WHAT YOU HAVE TO DO -> Write out the entries below exactly, starting at the first line and stopping after the line that contains "- **Frame Rate**: Consistent 60 FPS"; skip all pictures.

** RECORDS PROVIDED follows **

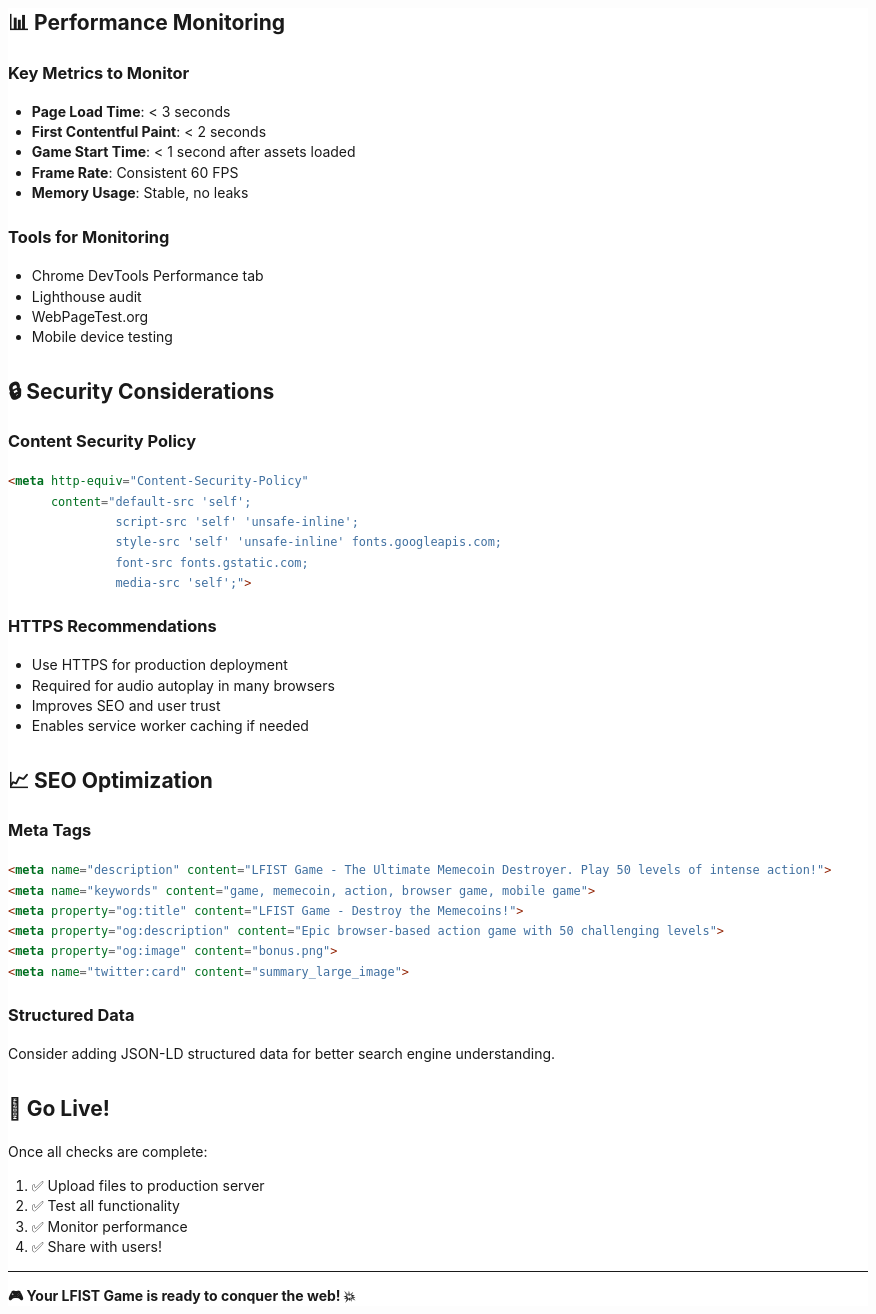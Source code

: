 ## 📊 Performance Monitoring

### Key Metrics to Monitor
- **Page Load Time**: < 3 seconds
- **First Contentful Paint**: < 2 seconds
- **Game Start Time**: < 1 second after assets loaded
- **Frame Rate**: Consistent 60 FPS
- **Memory Usage**: Stable, no leaks

### Tools for Monitoring
- Chrome DevTools Performance tab
- Lighthouse audit
- WebPageTest.org
- Mobile device testing

## 🔒 Security Considerations

### Content Security Policy
```html
<meta http-equiv="Content-Security-Policy" 
      content="default-src 'self'; 
               script-src 'self' 'unsafe-inline'; 
               style-src 'self' 'unsafe-inline' fonts.googleapis.com; 
               font-src fonts.gstatic.com; 
               media-src 'self';">
```

### HTTPS Recommendations
- Use HTTPS for production deployment
- Required for audio autoplay in many browsers
- Improves SEO and user trust
- Enables service worker caching if needed

## 📈 SEO Optimization

### Meta Tags
```html
<meta name="description" content="LFIST Game - The Ultimate Memecoin Destroyer. Play 50 levels of intense action!">
<meta name="keywords" content="game, memecoin, action, browser game, mobile game">
<meta property="og:title" content="LFIST Game - Destroy the Memecoins!">
<meta property="og:description" content="Epic browser-based action game with 50 challenging levels">
<meta property="og:image" content="bonus.png">
<meta name="twitter:card" content="summary_large_image">
```

### Structured Data
Consider adding JSON-LD structured data for better search engine understanding.

## 🚀 Go Live!

Once all checks are complete:
1. ✅ Upload files to production server
2. ✅ Test all functionality
3. ✅ Monitor performance
4. ✅ Share with users!

---

**🎮 Your LFIST Game is ready to conquer the web! 💥**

** End of RECORDS PROVIDED **

TASK ANSWER ->
Source code

: ## 📊 Performance Monitoring

### Key Metrics to Monitor
- **Page Load Time**: < 3 seconds
- **First Contentful Paint**: < 2 seconds
- **Game Start Time**: < 1 second after assets loaded
- **Frame Rate**: Consistent 60 FPS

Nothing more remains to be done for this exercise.